Government debt management offices are in a bind. They need to borrow more cash than ever before and want to take the pressure of overloaded benchmark bond programmes and auctions, reduce interest costs and find new investors for their debt — at the same time as their peers are all trying to do the same.

It should be a perfect time for sovereign issuers to step up their use of private placements and structured MTNs — for years now, the flexible, low-cost funding tool beloved of supranational and sovereign agency borrowers. As deficits have ballooned over the last year, some have indeed started to use the product, but many more still find reasons to give it a miss, and others have even found cause to reduce their MTN issuance.

MTN dealers are frustrated by the lack of progress. They are used to working with sophisticated issuers that over many years have built up the front and back office skills needed to cope with a reverse enquiry market, small ticket sizes and complex structures. As a result, sovereigns struggle to compete with the market-leading agency borrowers — the likes of European Investment Bank, KfW, Instituto de Credito Oficial, and the World Bank.

"Sovereigns have to keep in mind that they’re dealing with an already occupied space," says Julie Edinburgh director, head of EMTNs at Credit Suisse in London. "The likes of KfW, EIB and ICO are all flexible with regards to sizes and structures and most investors will put these and the sovereigns in the same pool."

While the likes of the Republic of Italy, the Hellenic Republic and the Republic of Austria all used to regularly issue structured notes — mainly CMS or inflation-linked, with some currency linked deals — they rarely bothered with sizes below Eu100m.
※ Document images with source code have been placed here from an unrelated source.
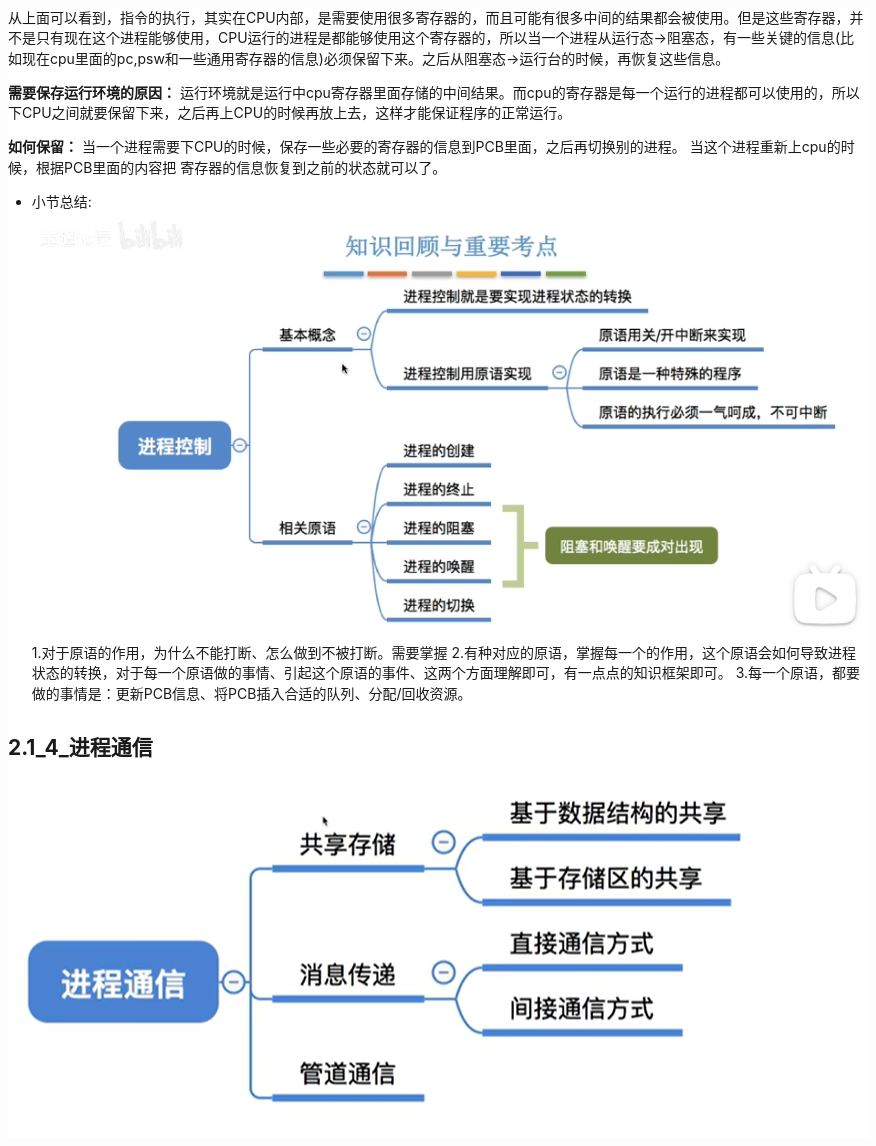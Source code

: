   从上面可以看到，指令的执行，其实在CPU内部，是需要使用很多寄存器的，而且可能有很多中间的结果都会被使用。但是这些寄存器，并不是只有现在这个进程能够使用，CPU运行的进程是都能够使用这个寄存器的，所以当一个进程从运行态->阻塞态，有一些关键的信息(比如现在cpu里面的pc,psw和一些通用寄存器的信息)必须保留下来。之后从阻塞态->运行台的时候，再恢复这些信息。

  **需要保存运行环境的原因：**
  运行环境就是运行中cpu寄存器里面存储的中间结果。而cpu的寄存器是每一个运行的进程都可以使用的，所以下CPU之间就要保留下来，之后再上CPU的时候再放上去，这样才能保证程序的正常运行。

  **如何保留：**
  当一个进程需要下CPU的时候，保存一些必要的寄存器的信息到PCB里面，之后再切换别的进程。
  当这个进程重新上cpu的时候，根据PCB里面的内容把 寄存器的信息恢复到之前的状态就可以了。

  

* 小节总结:
  ![image-20240512145555462](img/image-20240512145555462.png)
  1.对于原语的作用，为什么不能打断、怎么做到不被打断。需要掌握 
  2.有种对应的原语，掌握每一个的作用，这个原语会如何导致进程状态的转换，对于每一个原语做的事情、引起这个原语的事件、这两个方面理解即可，有一点点的知识框架即可。
  3.每一个原语，都要做的事情是：更新PCB信息、将PCB插入合适的队列、分配/回收资源。

## 2.1_4_进程通信

![image-20240513013212957](img/image-20240513013212957.png)
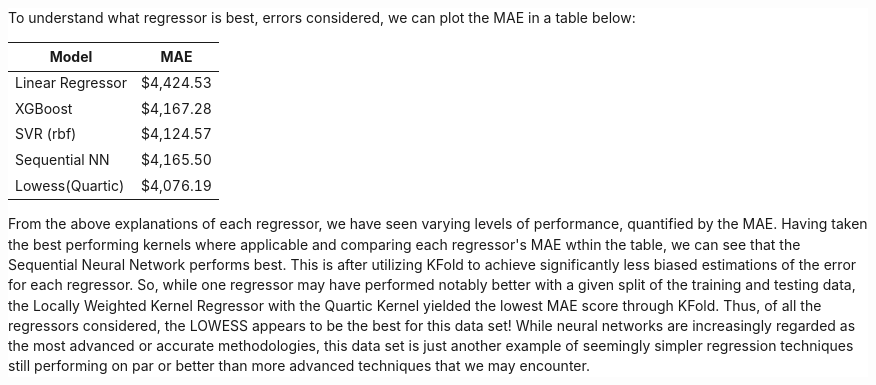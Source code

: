 To understand what regressor is best, errors considered, we can plot the MAE in a table below:

| Model       | MAE       |
|--------------|-----------|
| Linear Regressor   | $4,424.53|
| XGBoost         | $4,167.28 |
| SVR (rbf)     | $4,124.57 |
| Sequential NN   | $4,165.50|
| Lowess(Quartic)   | $4,076.19|

From the above explanations of each regressor, we have seen varying levels of performance, quantified by the MAE. Having taken the best performing kernels where applicable 
and comparing each regressor's MAE wthin the table, we can see that the Sequential Neural Network performs best. This is after utilizing KFold to achieve significantly less 
biased estimations of the error for each regressor. So, while one regressor may have performed notably better with a given split of the training and testing data, the Locally 
Weighted Kernel Regressor with the Quartic Kernel yielded the lowest MAE score through KFold. Thus, of all the regressors considered, the LOWESS appears to be the best for 
this data set! While neural networks are increasingly regarded as the most advanced or accurate methodologies, this 
data set is just another example of seemingly simpler regression techniques still performing on par or better than more advanced techniques that we may encounter.


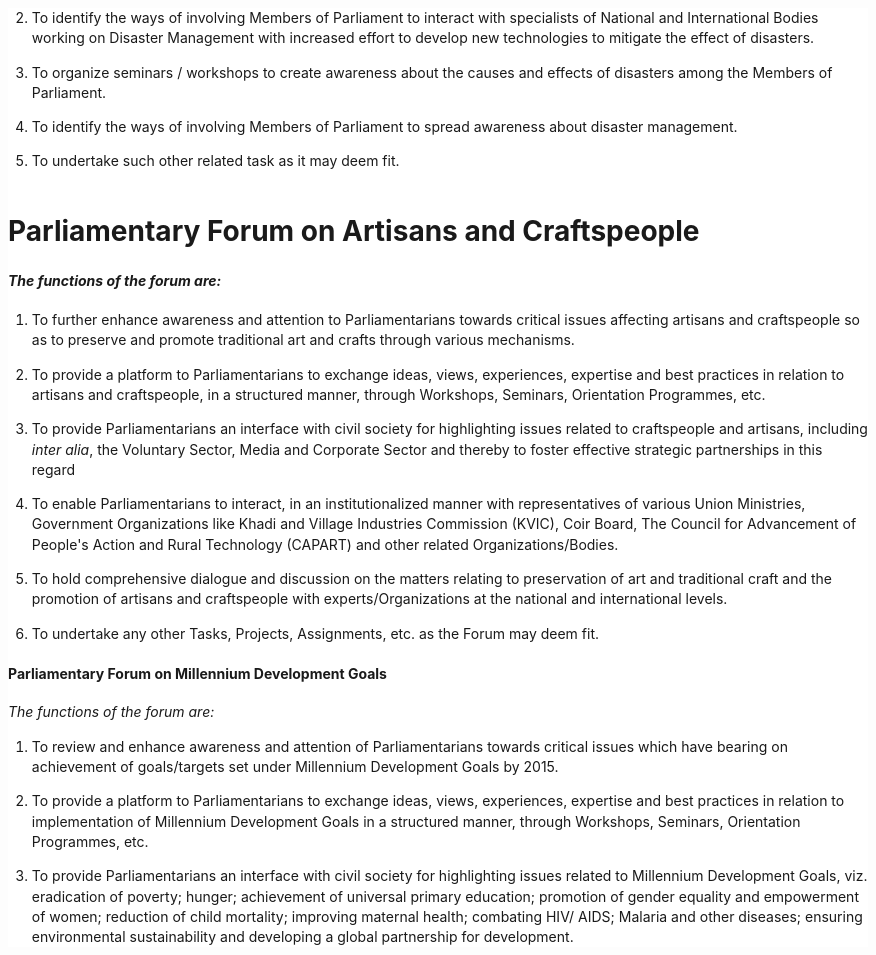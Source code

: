 2. To identify the ways of involving Members of Parliament to interact with specialists of National and International Bodies working on Disaster Management with increased effort to develop new technologies to mitigate the effect of disasters.

3. To organize seminars / workshops to create awareness about the causes and effects of disasters among the Members of Parliament.

4. To identify the ways of involving Members of Parliament to spread awareness about disaster management.

5. To undertake such other related task as it may deem fit.

# **Parliamentary Forum on Artisans and Craftspeople**

#### *The functions of the forum are:*

1. To further enhance awareness and attention to Parliamentarians towards critical issues affecting artisans and craftspeople so as to preserve and promote traditional art and crafts through various mechanisms.

2. To provide a platform to Parliamentarians to exchange ideas, views, experiences, expertise and best practices in relation to artisans and craftspeople, in a structured manner, through Workshops, Seminars, Orientation Programmes, etc.

3. To provide Parliamentarians an interface with civil society for highlighting issues related to craftspeople and artisans, including *inter alia*, the Voluntary Sector, Media and Corporate Sector and thereby to foster effective strategic partnerships in this regard

4. To enable Parliamentarians to interact, in an institutionalized manner with representatives of various Union Ministries, Government Organizations like Khadi and Village Industries Commission (KVIC), Coir Board, The Council for Advancement of People's Action and Rural Technology (CAPART) and other related Organizations/Bodies.

5. To hold comprehensive dialogue and discussion on the matters relating to preservation of art and traditional craft and the promotion of artisans and craftspeople with experts/Organizations at the national and international levels.

6. To undertake any other Tasks, Projects, Assignments, etc. as the Forum may deem fit.

#### **Parliamentary Forum on Millennium Development Goals**

*The functions of the forum are:*

1. To review and enhance awareness and attention of Parliamentarians towards critical issues which have bearing on achievement of goals/targets set under Millennium Development Goals by 2015.

2. To provide a platform to Parliamentarians to exchange ideas, views, experiences, expertise and best practices in relation to implementation of Millennium Development Goals in a structured manner, through Workshops, Seminars, Orientation Programmes, etc.

3. To provide Parliamentarians an interface with civil society for highlighting issues related to Millennium Development Goals, viz. eradication of poverty; hunger; achievement of universal primary education; promotion of gender equality and empowerment of women; reduction of child mortality; improving maternal health; combating HIV/ AIDS; Malaria and other diseases; ensuring environmental sustainability and developing a global partnership for development.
Since the financial crisis struck, demand for those trades has dried up.

"There was a time when some of the European sovereigns would issue a lot of different structures, but only for large size," says Edinburgh. "With increased funding plans, sovereigns are going to have to manage themselves more like the European agencies — not every trade can bring Eu200m.

"The more willing you are to be reactive to a reverse enquiry the better off you will be in terms of gaining as much arbitrage funding as you can. But this will require sovereigns to invest in their back offices, as most do not have the infrastructure to cope with EMTN flows. "



One scoop of vanilla

One area with increased sovereign activity this year is plain vanilla private placements. Sovereigns have responded to investors willing to pay up for odd maturities that are off the issuer’s benchmark curve, or for large sizes that investors can’t source in a tight secondary market. That has led to many $500m-$1bn trades, and some as large as $2bn for those sovereigns willing to entertain the inquiry — which is at levels significantly through benchmark curves.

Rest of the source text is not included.